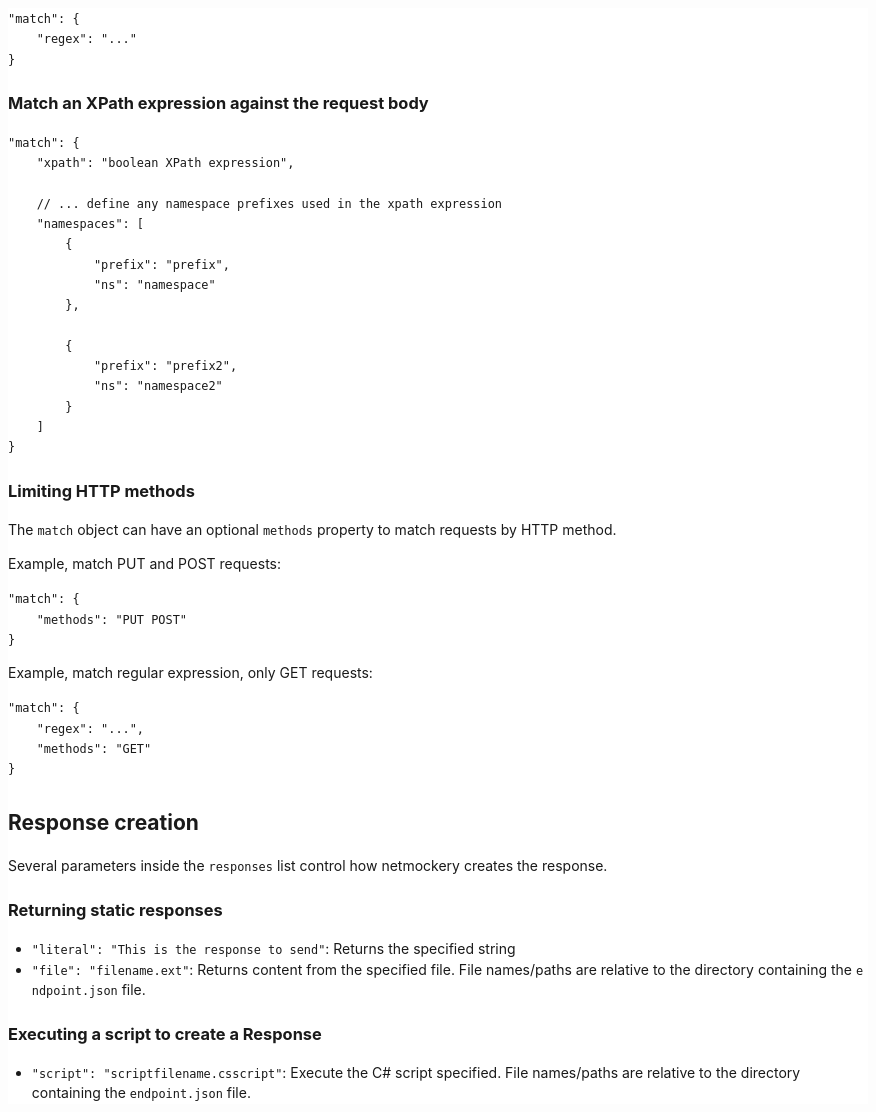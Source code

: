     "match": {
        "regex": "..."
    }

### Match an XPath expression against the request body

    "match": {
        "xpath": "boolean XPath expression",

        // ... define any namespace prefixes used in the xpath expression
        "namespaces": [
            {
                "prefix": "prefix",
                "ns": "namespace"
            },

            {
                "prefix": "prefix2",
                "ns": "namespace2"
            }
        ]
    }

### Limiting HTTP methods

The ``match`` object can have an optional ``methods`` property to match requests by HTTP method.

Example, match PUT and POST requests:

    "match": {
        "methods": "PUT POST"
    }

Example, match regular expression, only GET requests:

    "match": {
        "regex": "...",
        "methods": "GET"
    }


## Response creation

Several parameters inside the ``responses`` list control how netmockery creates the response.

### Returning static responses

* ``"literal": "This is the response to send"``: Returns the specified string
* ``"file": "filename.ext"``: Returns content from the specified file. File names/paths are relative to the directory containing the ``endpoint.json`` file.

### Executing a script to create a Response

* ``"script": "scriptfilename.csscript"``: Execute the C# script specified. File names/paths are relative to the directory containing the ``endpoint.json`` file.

·····

Only the lines from the one containing "Returns content from" through the final line above should be duplicated, exactly as they stand.

### Response to this task:
* ``"file": "filename.ext"``: Returns content from the specified file. File names/paths are relative to the directory containing the ``endpoint.json`` file.

### Executing a script to create a Response

* ``"script": "scriptfilename.csscript"``: Execute the C# script specified. File names/paths are relative to the directory containing the ``endpoint.json`` file.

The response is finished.